Established by Michaeline Fedder in honor of her husband Donald Fedder, DrPH, MPH, BSP, FAPhA, a public health pharmacist and long-time faculty member at the School of Pharmacy who passed away in 2010, the Donald O. Fedder Memorial Fellowship supports the training and development of a graduate student whose work focuses on social justice, pharmacy advocacy, or public health. In recognition of her demonstrated dedication to the field of population health as well as her desire to improve clinical outcomes and reduce health disparities, Jacquelyn McRae, PharmD, was named the 2019 recipient of the award.

In her remarks to the audience, McRae shared an experience from her time as an undergraduate that transformed how she viewed her life and the impact that she wanted to have on others.

“In a speech that she delivered to our graduating class, my academic advisor held up a half-full glass and asked us, ‘When you die, do you want your glass to be filled to the brim or completely poured out?’, recalled McRae. “When she paused for a response, I remember thinking that I wanted my cup to be completely full – filled with all of my life’s experiences. But, then she said something that completely changed my perspective. She said that we should strive to have our cup completely poured out, because that will mean that we have extended ourselves in the service of others.”

She added, “Now, when I think about what motivates me in my day-to-day life, it is the idea of having a ‘life poured out.’”

New to this year’s event was the presentation of the Pharmaceutical Health Services Research Student Travel Scholarship. Spearheaded by C. Daniel Mullins, PhD, professor and chair of PHSR, this scholarship was established with generous financial support from PHSR staff, faculty, students, and alumni. Its funds can be used to pay for travel expenses related to attendance and participation in professional conferences for any student enrolled in courses taught by faculty in the department. Two recipients were named for this inaugural award: Maya Hanna, MPH, and Juan-David Rueda, MD.

Hanna used the scholarship to present a poster highlighting her research, titled “A Comparison of FDA and EMA Guidance on Medicines for the Treatment of Early Alzheimer’s Disease,” at the International Society for Pharmacoeconomics and Outcomes Research (ISPOR) Europe 2018 conference in Barcelona, Spain in November. Rueda also used funds from the scholarship to deliver a podium presentation highlighting his research, titled “Application of Machine Learning Algorithms for Predicting Missing Cost Data,” at the same conference.

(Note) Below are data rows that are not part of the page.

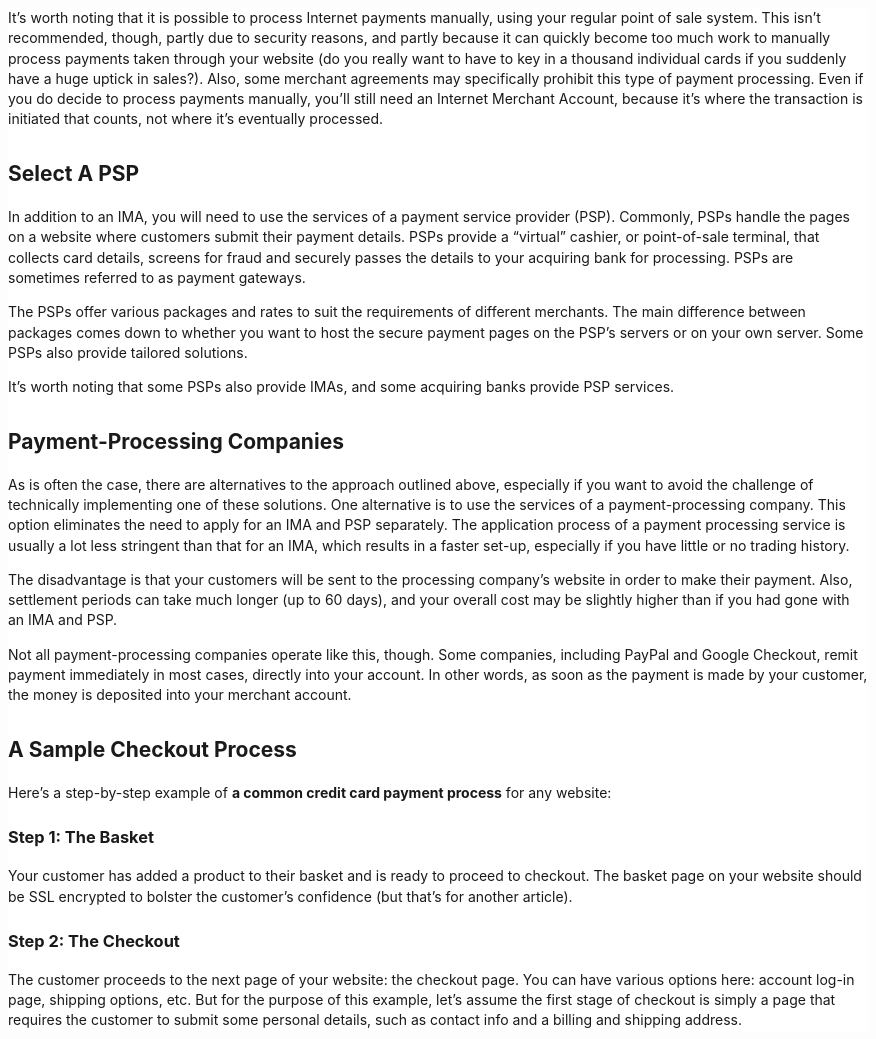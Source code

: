 It’s worth noting that it is possible to process Internet payments manually, using your regular point of sale system. This isn’t recommended, though, partly due to security reasons, and partly because it can quickly become too much work to manually process payments taken through your website (do you really want to have to key in a thousand individual cards if you suddenly have a huge uptick in sales?). Also, some merchant agreements may specifically prohibit this type of payment processing. Even if you do decide to process payments manually, you’ll still need an Internet Merchant Account, because it’s where the transaction is initiated that counts, not where it’s eventually processed.

## Select A PSP

In addition to an IMA, you will need to use the services of a payment service provider (PSP). Commonly, PSPs handle the pages on a website where customers submit their payment details. PSPs provide a “virtual” cashier, or point-of-sale terminal, that collects card details, screens for fraud and securely passes the details to your acquiring bank for processing. PSPs are sometimes referred to as payment gateways.

The PSPs offer various packages and rates to suit the requirements of different merchants. The main difference between packages comes down to whether you want to host the secure payment pages on the PSP’s servers or on your own server. Some PSPs also provide tailored solutions.

It’s worth noting that some PSPs also provide IMAs, and some acquiring banks provide PSP services.

## Payment-Processing Companies

As is often the case, there are alternatives to the approach outlined above, especially if you want to avoid the challenge of technically implementing one of these solutions. One alternative is to use the services of a payment-processing company. This option eliminates the need to apply for an IMA and PSP separately. The application process of a payment processing service is usually a lot less stringent than that for an IMA, which results in a faster set-up, especially if you have little or no trading history.

The disadvantage is that your customers will be sent to the processing company’s website in order to make their payment. Also, settlement periods can take much longer (up to 60 days), and your overall cost may be slightly higher than if you had gone with an IMA and PSP.

Not all payment-processing companies operate like this, though. Some companies, including PayPal and Google Checkout, remit payment immediately in most cases, directly into your account. In other words, as soon as the payment is made by your customer, the money is deposited into your merchant account.

## A Sample Checkout Process

Here’s a step-by-step example of **a common credit card payment process** for any website:

### Step 1: The Basket

Your customer has added a product to their basket and is ready to proceed to checkout. The basket page on your website should be SSL encrypted to bolster the customer’s confidence (but that’s for another article).

### Step 2: The Checkout

The customer proceeds to the next page of your website: the checkout page. You can have various options here: account log-in page, shipping options, etc. But for the purpose of this example, let’s assume the first stage of checkout is simply a page that requires the customer to submit some personal details, such as contact info and a billing and shipping address.
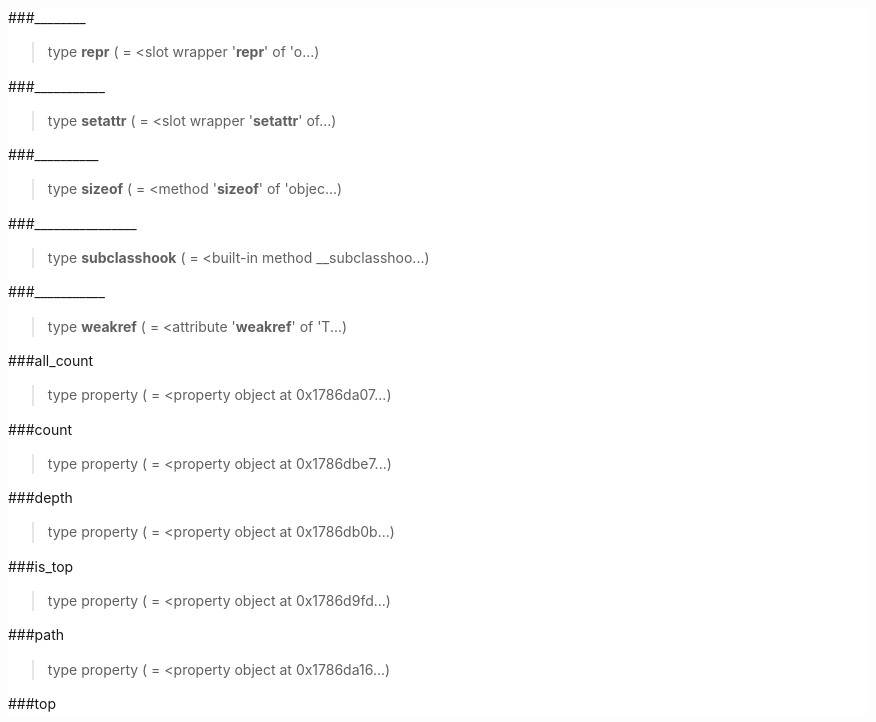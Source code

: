 

###\_\_\_\_\_\_\_\_


> type __repr__ ( = <slot wrapper '__repr__' of 'o...)



###\_\_\_\_\_\_\_\_\_\_\_


> type __setattr__ ( = <slot wrapper '__setattr__' of...)



###\_\_\_\_\_\_\_\_\_\_


> type __sizeof__ ( = <method '__sizeof__' of 'objec...)



###\_\_\_\_\_\_\_\_\_\_\_\_\_\_\_\_


> type __subclasshook__ ( = <built-in method __subclasshoo...)



###\_\_\_\_\_\_\_\_\_\_\_


> type __weakref__ ( = <attribute '__weakref__' of 'T...)



###all_count


> type property ( = <property object at 0x1786da07...)



###count


> type property ( = <property object at 0x1786dbe7...)



###depth


> type property ( = <property object at 0x1786db0b...)



###is_top


> type property ( = <property object at 0x1786d9fd...)



###path


> type property ( = <property object at 0x1786da16...)



###top

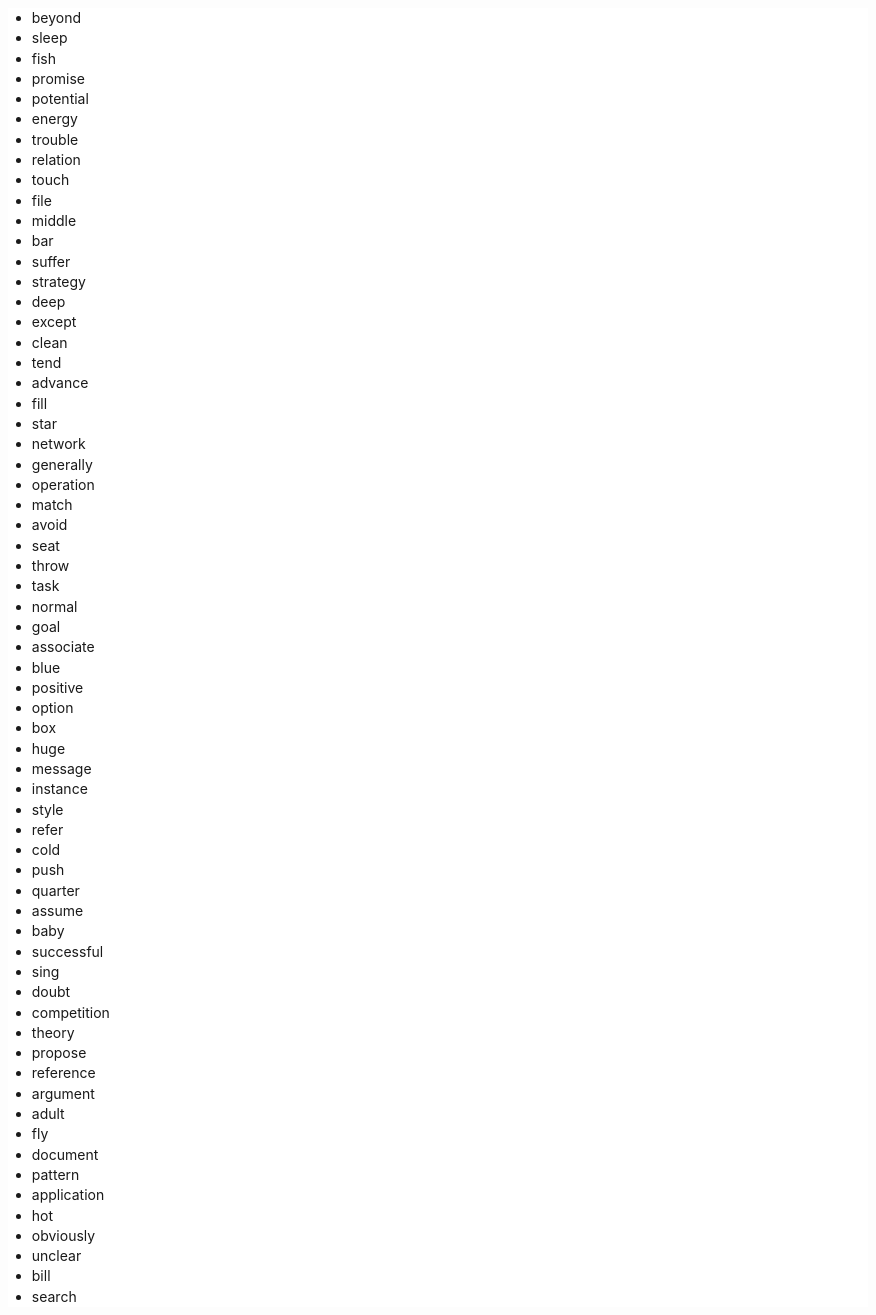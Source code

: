 - beyond
- sleep
- fish
- promise
- potential
- energy
- trouble
- relation
- touch
- file
- middle
- bar
- suffer
- strategy
- deep
- except
- clean
- tend
- advance
- fill
- star
- network
- generally
- operation
- match
- avoid
- seat
- throw
- task
- normal
- goal
- associate
- blue
- positive
- option
- box
- huge
- message
- instance
- style
- refer
- cold
- push
- quarter
- assume
- baby
- successful
- sing
- doubt
- competition
- theory
- propose
- reference
- argument
- adult
- fly
- document
- pattern
- application
- hot
- obviously
- unclear
- bill
- search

“I joined this program because I wanted to be in a space where I could not only conduct research, but also have an impact on the decisions made as a result of that research,” said Hanna. “And, I have been fortunate to have the opportunity to travel across the country and around the world to present my research at national and international conferences and events. None of this would have been possible without the support that I have received from this department.”